Traveling Through : Hualien, Taiwan

Words & Images by Amanda Osborn

Hualien is the second largest city in eastern Taiwan. It’s nestled between the Pacific Ocean and the Central Mountain Range and offers visitors a scenic getaway from skyscrapers and fast paced city life. Visitors based in Taipei can spend a mere day in Hualien by booking a same day round trip train ticket, but I’d suggest giving yourself two or three days to unwind and relax as you explore everything Hualien has to offer.

Time almost has a funny way of slowing down in Hualien, such is the pace of life in this smaller Taiwanese city.
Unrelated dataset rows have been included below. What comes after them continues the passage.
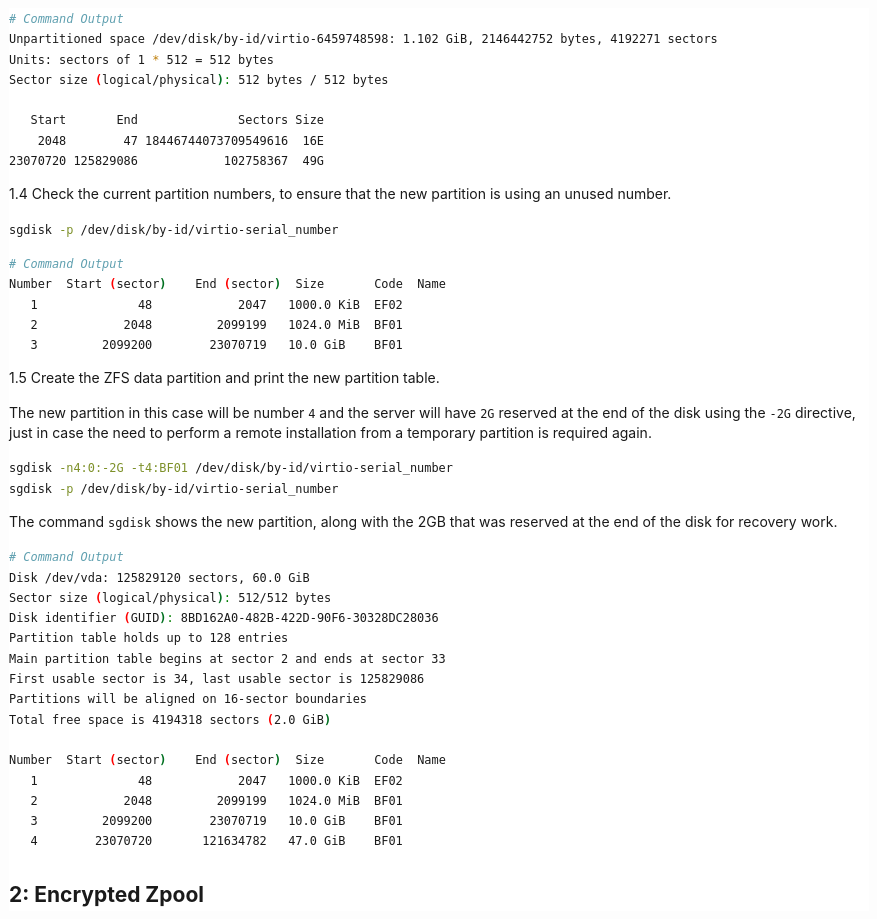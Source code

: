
 ```bash
# Command Output
Unpartitioned space /dev/disk/by-id/virtio-6459748598: 1.102 GiB, 2146442752 bytes, 4192271 sectors
Units: sectors of 1 * 512 = 512 bytes
Sector size (logical/physical): 512 bytes / 512 bytes

   Start       End              Sectors Size
    2048        47 18446744073709549616  16E
23070720 125829086            102758367  49G
```

1.4 Check the current partition numbers, to ensure that the new partition is using an unused number.
```bash
sgdisk -p /dev/disk/by-id/virtio-serial_number
```
```bash
# Command Output
Number  Start (sector)    End (sector)  Size       Code  Name
   1              48            2047   1000.0 KiB  EF02  
   2            2048         2099199   1024.0 MiB  BF01  
   3         2099200        23070719   10.0 GiB    BF01  
```

1.5 Create the ZFS data partition and print the new partition table. 

The new partition in this case will be number `4` and the server will have `2G` reserved at the end of the disk using the `-2G` directive, just in case the need to perform a remote installation from a temporary partition is required again.
```bash
sgdisk -n4:0:-2G -t4:BF01 /dev/disk/by-id/virtio-serial_number
sgdisk -p /dev/disk/by-id/virtio-serial_number
```
The command `sgdisk` shows the new partition, along with the 2GB that was reserved at the end of the disk for recovery work.
```bash
# Command Output
Disk /dev/vda: 125829120 sectors, 60.0 GiB
Sector size (logical/physical): 512/512 bytes
Disk identifier (GUID): 8BD162A0-482B-422D-90F6-30328DC28036
Partition table holds up to 128 entries
Main partition table begins at sector 2 and ends at sector 33
First usable sector is 34, last usable sector is 125829086
Partitions will be aligned on 16-sector boundaries
Total free space is 4194318 sectors (2.0 GiB)

Number  Start (sector)    End (sector)  Size       Code  Name
   1              48            2047   1000.0 KiB  EF02  
   2            2048         2099199   1024.0 MiB  BF01  
   3         2099200        23070719   10.0 GiB    BF01  
   4        23070720       121634782   47.0 GiB    BF01  
```
## 2: Encrypted Zpool
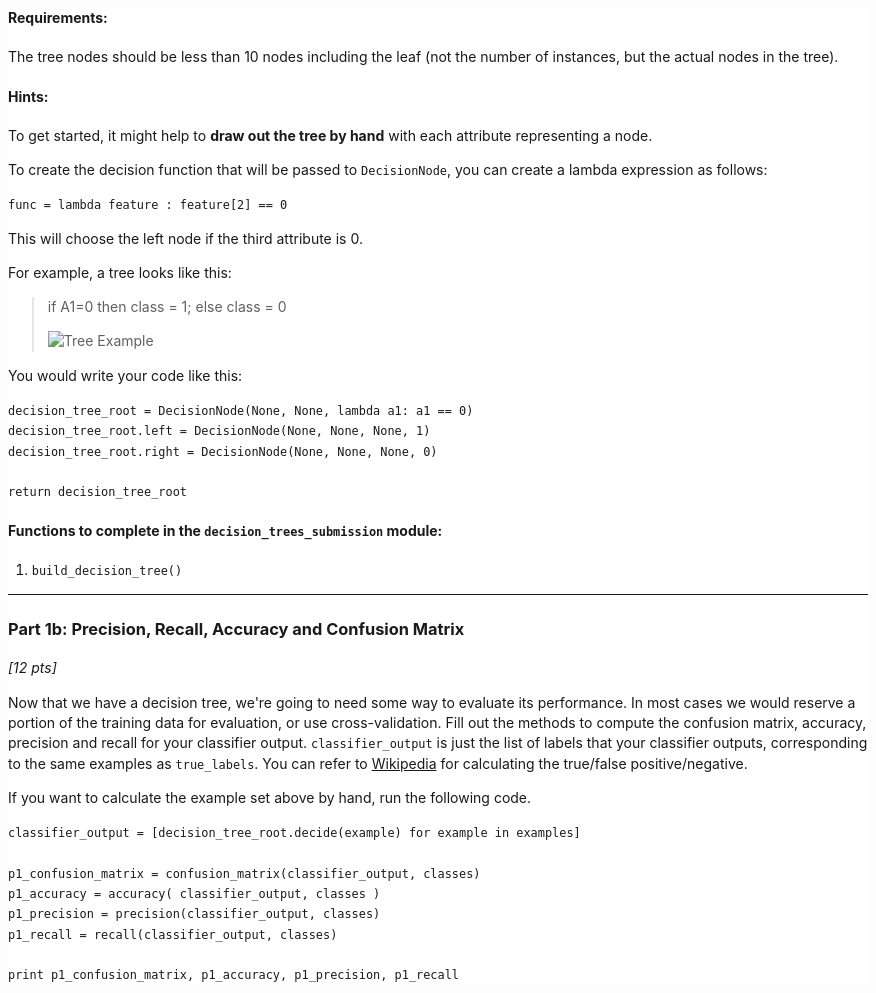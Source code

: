 #### Requirements:
The tree nodes should be less than 10 nodes including the leaf (not the number of instances, but the actual nodes in the tree).

#### Hints:
To get started, it might help to **draw out the tree by hand** with each attribute representing a node.

To create the decision function that will be passed to `DecisionNode`, you can create a lambda expression as follows:

    func = lambda feature : feature[2] == 0

This will choose the left node if the third attribute is 0.

For example, a tree looks like this:

> if A1=0 then class = 1; else class = 0
> <p>
> <img src="./files/tree_example.png" alt="Tree Example"/>

You would write your code like this:

    decision_tree_root = DecisionNode(None, None, lambda a1: a1 == 0)
    decision_tree_root.left = DecisionNode(None, None, None, 1)
    decision_tree_root.right = DecisionNode(None, None, None, 0)

    return decision_tree_root

#### Functions to complete in the `decision_trees_submission` module:
1. `build_decision_tree()`

---

### Part 1b: Precision, Recall, Accuracy and Confusion Matrix
_[12 pts]_

Now that we have a decision tree, we're going to need some way to evaluate its performance. In most cases we would reserve a portion of the training data for evaluation, or use cross-validation. Fill out the methods to compute the confusion matrix, accuracy, precision and recall for your classifier output. `classifier_output` is just the list of labels that your classifier outputs, corresponding to the same examples as `true_labels`. You can refer to [Wikipedia](https://en.wikipedia.org/wiki/Confusion_matrix) for calculating the true/false positive/negative.

If you want to calculate the example set above by hand, run the following code.

    classifier_output = [decision_tree_root.decide(example) for example in examples]

    p1_confusion_matrix = confusion_matrix(classifier_output, classes)
    p1_accuracy = accuracy( classifier_output, classes )
    p1_precision = precision(classifier_output, classes)
    p1_recall = recall(classifier_output, classes)

    print p1_confusion_matrix, p1_accuracy, p1_precision, p1_recall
When I was there, I really appreciated being able to take things slowly to better enjoy my experiences. Here are my top three picks for what to see, eat, and do if you’re ever in the area! Note that English is not widely spoken in Hualien, if at all, so keep that in mind when making travel plans.

Places to See:

Taroko Gorge National Park Taroko Gorge National Park (太魯閣國家公園) is one of Taiwan’s most famous national parks. It’s named after the landmark Taroko Gorge, which spans 19 kilometers long. “Taroko” translates to “magnificent and splendid” in the language of Truku, the aboriginal tribe that lives in the area. Magnificent and splendid are apt descriptions, as Taroko Gorge and its sights were some of the most breathtaking scenic views I’ve come across in my lifetime.

There are quite a few ways to visit Taroko Gorge and to explore the park, including tour bus, private car, scooter, bicycle, or by foot. I opted for a private van tour, and joined five other passengers for a day long tour of Taroko Gorge. Some of the park’s most famous sites include:

  • The Eternal Spring Shrine (長春祠), where a temple dedicated to the 450 workers who lost their lives building the highway is nestled into the base of the gorge
  • Swallow Grotto Trail (燕子口步道), where the gorge twists and towers in some of the most spectacular sights
  • Qingshui Cliffs (清水斷崖), where towering coastal cliffs rise 100-200 meters above sea level and plunge straight into the Pacific Ocean
  • Bulowan (布洛灣), where the gorge transforms from steep marble cliff walls into dense forest shrouded by mist, and is the site of a former Taroko mountain village

Since I hadn’t planned on hiking and I didn’t have any real desire to explore the gorge on my own, my decision to go on a private van tour was perfect for me. My day tour was eight hours long, including an hour break in the middle of the day for lunch, and I saw everything I wanted to see. In future, I’d LOVE to go back and do some hiking and river tracing, or even participate in the annual Taroko International Marathon! (I’d only do the half marathon or 5K, though. Don’t think I’d ever be up for doing a marathon in this lifetime...)

Places to Eat:

Ziqiang Night Market (plus dumplings!) Ziqiang Night Market (自強夜市) is famous throughout Taiwan for its bevy of food and drinks! Not only does it offer delicious food and snacks, there’s also games like pinball and darts available to play. My favorite things about night markets are the atmosphere and the fact that I get to try a little bit of everything that I come across. This night market has no shortage of food to try; I ate stir fried noodles with wild boar, stinky tofu, Taiwanese fried chicken, and fresh squeezed pineapple juice. If my stomach had been as big as my eyes, I also would’ve eaten some hotpot and coffin cake!

Bonus: if night markets aren’t really your thing but you love dumplings, I highly suggest going to Gongzheng Baozi (公正包子), which is an amazing (and cheap!) dumpling shop right in the city center. It’s a no frills place that serves baozi (包子, steamed stuffed buns), xiaolongbao (小笼包, soup dumplings), and jiaozi (饺子, dumplings). The place is often jam packed and the dumplings are served in record time. Man, I could’ve eaten nothing but those dumplings for the entirety of my time in Hualien, they were so good!

Things To Do:

Explore Along the Seaside My lodgings were right along the beach, so I spent a day leisurely strolling along the boardwalk and soaking in the sunshine and salty air. I wish I had thought of renting a bicycle or even a scooter so that I could’ve seen more of the seaside, but I still covered quite a bit of ground on foot that day. I eventually made my way to Qixingtan Beach (七星潭) and walked along some of the sightseeing trails and beach pavilions. Qixingtan offered a great view of the Pacific, and the black pebbles instead of sand made it different from the beaches I’ve encountered in the past.


While Hualien obviously has more than just these three things to offer visitors, these recommendations are really good if you’re short on time or have no idea where to start. Hualien is definitely a place I loved visiting and would love to go again, and I hope that if you make your way there you’ll love it as much as I did!